Data Acquisition FAQs

"What is data acquisition?" and other questions are explained in this data acquisition FAQ.

  1. What is "data acquisition"?
  2. How do data acquisition systems connect to a PC?
  3. Is USB or Ethernet a better data acquisition interface?
  4. Can a data acquisition system operate without a connected PC?
  5. What sampling rate range can I expect?
  6. What software support is available?
  7. What operating systems support can I expect?
  8. How far away from a computer can I locate a data acquisition device?
  9. What certifications are available for data acquisition systems?
  10. In what storage format should I record data?

What is "data acquisition"?

Data acquisition is a catch-all term applied to the process of storing information to either a connected computer or directly to a memory device. "Information" may be defined as analog data that has been converted into digital, or the states of available digital input ports. Such information is organized and recorded in a manner that is consistent with subsequent review and interpretation.

How do data acquisition systems connect to a PC?

These days, most solutions use either a USB or Ethernet interface. This approach is used in both PC-connected and also stand-alone applications for initial instrument configuration.

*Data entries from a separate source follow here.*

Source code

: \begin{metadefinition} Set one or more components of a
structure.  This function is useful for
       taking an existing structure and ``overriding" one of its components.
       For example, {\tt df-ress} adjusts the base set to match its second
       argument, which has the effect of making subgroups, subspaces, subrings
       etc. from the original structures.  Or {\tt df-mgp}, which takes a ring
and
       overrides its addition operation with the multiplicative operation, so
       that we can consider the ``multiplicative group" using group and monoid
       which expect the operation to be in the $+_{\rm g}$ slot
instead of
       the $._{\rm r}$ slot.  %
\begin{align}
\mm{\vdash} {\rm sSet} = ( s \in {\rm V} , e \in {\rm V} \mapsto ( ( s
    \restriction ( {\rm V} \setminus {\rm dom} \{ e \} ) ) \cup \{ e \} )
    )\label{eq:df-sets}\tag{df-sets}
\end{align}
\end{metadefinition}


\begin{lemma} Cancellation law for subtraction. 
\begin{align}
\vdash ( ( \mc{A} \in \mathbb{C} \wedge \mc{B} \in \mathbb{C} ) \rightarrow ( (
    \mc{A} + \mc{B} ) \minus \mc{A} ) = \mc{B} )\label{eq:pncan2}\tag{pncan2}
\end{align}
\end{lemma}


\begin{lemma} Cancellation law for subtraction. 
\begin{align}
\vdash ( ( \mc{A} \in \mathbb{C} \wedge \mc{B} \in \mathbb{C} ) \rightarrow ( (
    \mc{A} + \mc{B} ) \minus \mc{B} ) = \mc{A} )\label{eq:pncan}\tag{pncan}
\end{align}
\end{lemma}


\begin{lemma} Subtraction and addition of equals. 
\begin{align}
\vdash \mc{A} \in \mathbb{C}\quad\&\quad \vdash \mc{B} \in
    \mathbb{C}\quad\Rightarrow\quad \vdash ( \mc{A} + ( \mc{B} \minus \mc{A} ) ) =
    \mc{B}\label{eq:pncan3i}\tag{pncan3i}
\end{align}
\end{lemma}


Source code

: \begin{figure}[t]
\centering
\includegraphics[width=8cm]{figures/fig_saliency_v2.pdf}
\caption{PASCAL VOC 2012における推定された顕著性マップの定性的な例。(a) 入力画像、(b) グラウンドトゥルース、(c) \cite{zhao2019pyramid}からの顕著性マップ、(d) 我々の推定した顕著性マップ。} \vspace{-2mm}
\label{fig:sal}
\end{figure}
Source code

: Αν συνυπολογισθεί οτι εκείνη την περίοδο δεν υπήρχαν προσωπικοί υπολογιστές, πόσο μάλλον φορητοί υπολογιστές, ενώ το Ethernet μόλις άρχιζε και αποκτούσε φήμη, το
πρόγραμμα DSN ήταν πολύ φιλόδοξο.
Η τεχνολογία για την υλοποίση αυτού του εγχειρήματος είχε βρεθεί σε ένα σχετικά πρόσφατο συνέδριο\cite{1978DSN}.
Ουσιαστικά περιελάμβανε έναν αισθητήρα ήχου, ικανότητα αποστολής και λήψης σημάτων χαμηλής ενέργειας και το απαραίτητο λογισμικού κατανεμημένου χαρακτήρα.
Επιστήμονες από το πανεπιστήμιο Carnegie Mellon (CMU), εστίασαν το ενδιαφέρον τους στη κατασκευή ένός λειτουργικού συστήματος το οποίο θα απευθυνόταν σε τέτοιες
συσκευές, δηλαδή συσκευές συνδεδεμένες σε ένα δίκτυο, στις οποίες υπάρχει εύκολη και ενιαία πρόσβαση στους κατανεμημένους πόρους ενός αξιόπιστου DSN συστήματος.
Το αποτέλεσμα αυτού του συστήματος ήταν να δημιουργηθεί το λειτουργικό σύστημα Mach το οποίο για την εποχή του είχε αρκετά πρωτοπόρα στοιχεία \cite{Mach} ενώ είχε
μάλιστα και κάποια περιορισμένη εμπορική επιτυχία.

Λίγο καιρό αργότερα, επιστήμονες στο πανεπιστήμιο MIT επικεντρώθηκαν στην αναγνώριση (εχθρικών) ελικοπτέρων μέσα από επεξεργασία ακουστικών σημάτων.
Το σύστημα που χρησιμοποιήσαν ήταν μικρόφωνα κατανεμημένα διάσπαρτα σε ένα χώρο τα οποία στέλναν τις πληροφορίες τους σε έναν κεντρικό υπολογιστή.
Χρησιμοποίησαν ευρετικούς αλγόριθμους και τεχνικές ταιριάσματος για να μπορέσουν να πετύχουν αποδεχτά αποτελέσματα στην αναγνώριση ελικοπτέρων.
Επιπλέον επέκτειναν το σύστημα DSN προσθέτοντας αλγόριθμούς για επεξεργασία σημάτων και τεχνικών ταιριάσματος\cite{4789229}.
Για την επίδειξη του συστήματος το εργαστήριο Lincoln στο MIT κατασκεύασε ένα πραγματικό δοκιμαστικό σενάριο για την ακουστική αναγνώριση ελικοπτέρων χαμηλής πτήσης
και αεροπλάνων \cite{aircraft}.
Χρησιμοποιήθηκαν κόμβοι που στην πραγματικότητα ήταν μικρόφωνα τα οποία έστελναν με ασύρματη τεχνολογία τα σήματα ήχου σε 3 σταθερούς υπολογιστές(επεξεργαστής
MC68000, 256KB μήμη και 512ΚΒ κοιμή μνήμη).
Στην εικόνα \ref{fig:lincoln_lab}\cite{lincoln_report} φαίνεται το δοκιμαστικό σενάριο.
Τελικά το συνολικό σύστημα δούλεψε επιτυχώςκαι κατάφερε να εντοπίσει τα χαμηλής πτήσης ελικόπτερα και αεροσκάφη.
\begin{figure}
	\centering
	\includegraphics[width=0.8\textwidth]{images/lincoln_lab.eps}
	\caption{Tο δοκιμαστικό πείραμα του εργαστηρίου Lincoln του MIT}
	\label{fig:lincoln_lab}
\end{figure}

Is USB or Ethernet a better data acquisition interface?

USB interfaces offer only one advantage over Ethernet: Ease of use. DATAQ Instruments provides signed drivers provided with USB-enabled instruments, so you simply install the software and plug the device into a convenience USB port. Ethernet deployments are more complicated. They are less understood by customers and offer more configuration options, which can create confusion. Still, Ethernet-based instruments deployments are generally a straight forward process. This is where the advantages of USB end. In comparison, Ethernet deployments offer:

  • A longer reach of up to 100 meters versus about 16 feet for USB.
  • Hardwired and Wi-Fi LAN compatibility, which enhances accessibility and flexibility.
  • The potential to synchronize multiple distributed instruments.
  • Installation without a device driver.

Can a data acquisition system operate without a connected PC?

Depending upon the instrument, absolutely! Click here for a product filter of all stand-alone solutions.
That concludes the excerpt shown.